It’s not always sunny in California. The volleyball team’s season ended in disappointing fashion last Friday when they fell to USC 3–0 in Los Angeles. While the Trojans are ranked No. 8 in RPI, they are considered the top team in the country by the American Volleyball Coaches Association.
Despite the outcome, head coach Erin Appleman said the team has a lot to be proud of this season.
“It was a fantastic season overall,” Appleman said. “When you look back at some of the earlier matches, I don’t know if we were ready for those. We improved throughout the year, which is something that’s always a goal of mine. I was really proud how this team got along — there wasn’t a lot of drama on the court or off the court, and it was a really good-chemistry group of kids.”
The Trojans (27–4) jumped out to an early 9–4 lead in the first set after consecutive kills by Lauren Williams. They had no plans on relinquishing that lead and led by at least three en route to an opening 25–13 victory. After a kill from middle blocker Haley Wessels ’13, the Bulldogs were able to pull within 10–7. But they could not keep up as USC went on a 12–2 run that included five untimely Yale errors.
The second set did not start out any better for the Bulldogs. After tying the score at two, the Bulldogs gave way and fell into an 11–3 hole. There would be little rallying for the Elis the rest of the way as the Trojans maintained at least a seven-point lead the remainder of the set en route to another 25–13 win. Captain Taylor Cramm ’12 said the Bulldogs regrouped during the break and vowed to play their hardest in the third set.
“We went into our 10-minute break and at that point we had nothing to lose,” Cramm said. “I think that we all kind of knew that this was the time to play our hearts out and play together as a team and really have fun out there.”
In the third set, Yale finally came alive and gave USC a challenge. The Bulldogs jumped out to an early 6–1 lead behind three kills from outside hitter Bridget Hearst ’12. But USC stormed back and eventually tied the set at 11. After the Elis took a 12–11 lead, they could not pull away. The Trojans scored 10 of the next 14 points to take a 22–15 lead and put the Bulldogs on the edge of elimination. Yale managed to score three more points, but it was not enough as the Trojans went on to take the set 25–18 and the match 3–0. Appleman said that she felt the final score was not indicative of the level of play the Bulldogs brought to the court.
“The scores don’t reflect it, but there were moments where I thought we were playing with them,” Appleman said. “We had some incredible play from every player that was out there.”

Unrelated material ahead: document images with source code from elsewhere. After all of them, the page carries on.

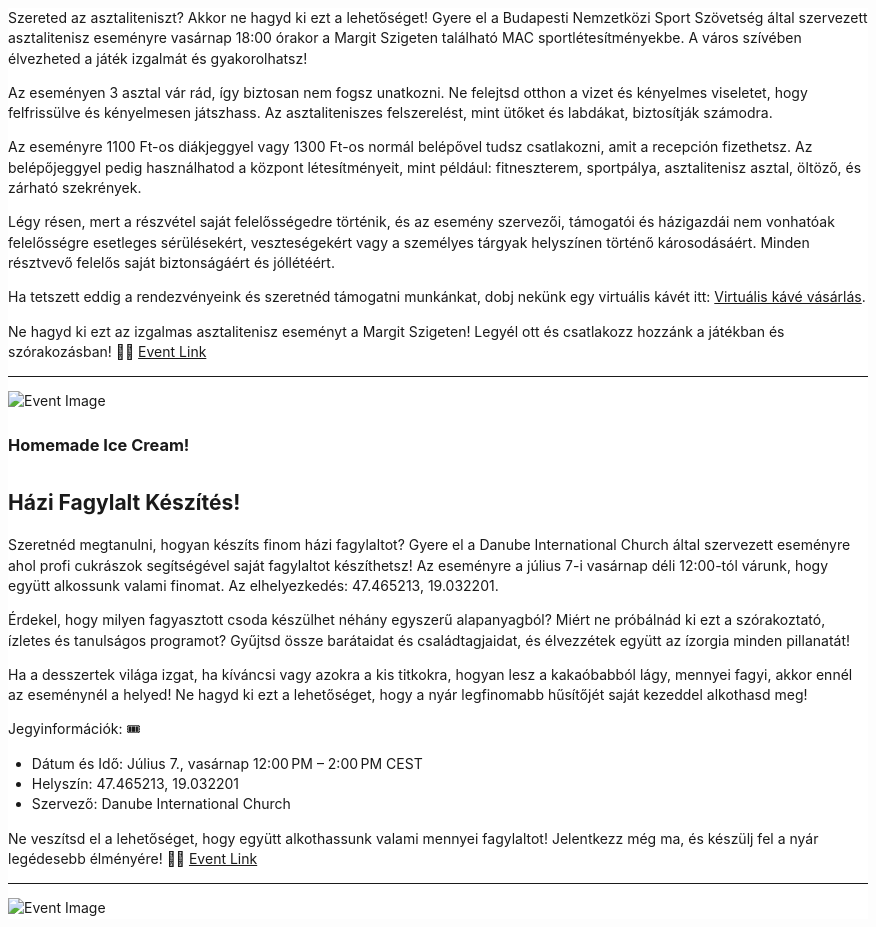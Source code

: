 Szereted az asztaliteniszt? Akkor ne hagyd ki ezt a lehetőséget! Gyere el a Budapesti Nemzetközi Sport Szövetség által szervezett asztalitenisz eseményre vasárnap 18:00 órakor a Margit Szigeten található MAC sportlétesítményekbe. A város szívében élvezheted a játék izgalmát és gyakorolhatsz!

Az eseményen 3 asztal vár rád, így biztosan nem fogsz unatkozni. Ne felejtsd otthon a vizet és kényelmes viseletet, hogy felfrissülve és kényelmesen játszhass. Az asztaliteniszes felszerelést, mint ütőket és labdákat, biztosítják számodra.

Az eseményre 1100 Ft-os diákjeggyel vagy 1300 Ft-os normál belépővel tudsz csatlakozni, amit a recepción fizethetsz. Az belépőjeggyel pedig használhatod a központ létesítményeit, mint például: fitneszterem, sportpálya, asztalitenisz asztal, öltöző, és zárható szekrények.

Légy résen, mert a részvétel saját felelősségedre történik, és az esemény szervezői, támogatói és házigazdái nem vonhatóak felelősségre esetleges sérülésekért, veszteségekért vagy a személyes tárgyak helyszínen történő károsodásáért. Minden résztvevő felelős saját biztonságáért és jóllétéért.

Ha tetszett eddig a rendezvényeink és szeretnéd támogatni munkánkat, dobj nekünk egy virtuális kávét itt: [Virtuális kávé vásárlás](https://ko-fi.com/wemovebudapest).

Ne hagyd ki ezt az izgalmas asztalitenisz eseményt a Margit Szigeten! Legyél ott és csatlakozz hozzánk a játékban és szórakozásban! 🏓🎉
[Event Link](https://facebook.com/events/1480493939239332)

---
![Event Image](https://scontent-fra5-1.xx.fbcdn.net/v/t39.30808-6/450162875_1382738136001703_5383897797131898708_n.jpg?stp=dst-jpg_s960x960&_nc_cat=100&ccb=1-7&_nc_sid=75d36f&_nc_ohc=REDD846BJKEQ7kNvgF1lNsV&_nc_ht=scontent-fra5-1.xx&oh=00_AYCo2yn9iDbakDx_FSr8DPqa5Fse5IzZSSSU5LQWqKybOA&oe=668FF86A)

 ### Homemade Ice Cream!

## Házi Fagylalt Készítés!

Szeretnéd megtanulni, hogyan készíts finom házi fagylaltot? Gyere el a Danube International Church által szervezett eseményre ahol profi cukrászok segítségével saját fagylaltot készíthetsz! Az eseményre a július 7-i vasárnap déli 12:00-tól várunk, hogy együtt alkossunk valami finomat. Az elhelyezkedés: 47.465213, 19.032201.

Érdekel, hogy milyen fagyasztott csoda készülhet néhány egyszerű alapanyagból? Miért ne próbálnád ki ezt a szórakoztató, ízletes és tanulságos programot? Gyűjtsd össze barátaidat és családtagjaidat, és élvezzétek együtt az ízorgia minden pillanatát!

Ha a desszertek világa izgat, ha kíváncsi vagy azokra a kis titkokra, hogyan lesz a kakaóbabból lágy, mennyei fagyi, akkor ennél az eseménynél a helyed! Ne hagyd ki ezt a lehetőséget, hogy a nyár legfinomabb hűsítőjét saját kezeddel alkothasd meg!

Jegyinformációk: 🎟️
- Dátum és Idő: Július 7., vasárnap 12:00 PM – 2:00 PM CEST
- Helyszín: 47.465213, 19.032201
- Szervező: Danube International Church

Ne veszítsd el a lehetőséget, hogy együtt alkothassunk valami mennyei fagylaltot! Jelentkezz még ma, és készülj fel a nyár legédesebb élményére! 🍨🌞
[Event Link](https://facebook.com/events/3715818292040365)

---
![Event Image](https://scontent-fra3-1.xx.fbcdn.net/v/t39.30808-6/447748599_122159994416084968_2953019757879527060_n.jpg?stp=dst-jpg_s960x960&_nc_cat=105&ccb=1-7&_nc_sid=75d36f&_nc_ohc=wMkt8IhmC5QQ7kNvgFsFiVT&_nc_ht=scontent-fra3-1.xx&oh=00_AYBRgIigTKRXnPPMJbFPL-Av1DjEyZcJbez-ay-19oe9lw&oe=668FECD9)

For the Trojans, Alexis Olgard contributed a match-high 11 kills. She committed no errors and recorded a .647 hitting percentage in a performance that distracted from the virtual disappearance of potential player-of-the-year candidate Alex Jupiter. After notching 4.32 kills per set during the regular season, Jupiter had only four kills in 25 attempted attacks, good for a measly .040 hitting percentage.
“I think she just had an off match,” Appleman said. “They were trying to run their offense through the middle and I don’t think she got as many swings as she normally does.”
In her last career match, Hearst led the Elis with seven kills and added in two block assists defensively. Hearst’s pace-setting day was unexpected, as her playing time this year was sporadic due to injuries. Prior to Friday’s match, she had only played in nine of the team’s first 24 contests, after having been an All-Ivy first team pick last season.
“Being able to play in my final college game against the number-one team in the nation and being able to actually contribute in some way was really rewarding, because I didn’t think I was ever going to be able to do that again,” Hearst said.
Although the Bulldogs were far from home, they were well supported. Appleman said that numerous Yale alumni approached her after the match and that there were 200 to 300 fans wearing blue and white in attendance.
Despite the disappointing end to the year, the Bulldogs still achieved one of the greatest seasons in Yale volleyball history. They won their fifth-ever Ivy League championship, their fourth since 2004. For the first time since 1993, Yale had both the Ivy League Player of the Year and the Ivy League Rookie of the Year, Kendall Polan ’14 and Mollie Rogers ’15. Polan was also recently named to the AVCA All-Northeast team. She was the only Ivy League player and possibly the only Yale player ever to make the team.
Looking ahead to next season, the future looks bright for the Bulldogs. Cramm and Katie Cordell ’12 are the only graduating seniors who regularly contributed this season, and the team’s core is almost entirely composed of freshmen and sophomores. Appleman said that the group she has is capable but that it is hard to predict future success based on talent alone.
“We’re definitely very talented, but you need a group that’s willing to work together,” Appleman said. “This year we had that, and you hope that continues throughout the next few years.”
The Trojans are currently in the third round of the NCAA tournament and are slated to play Hawaii on Friday.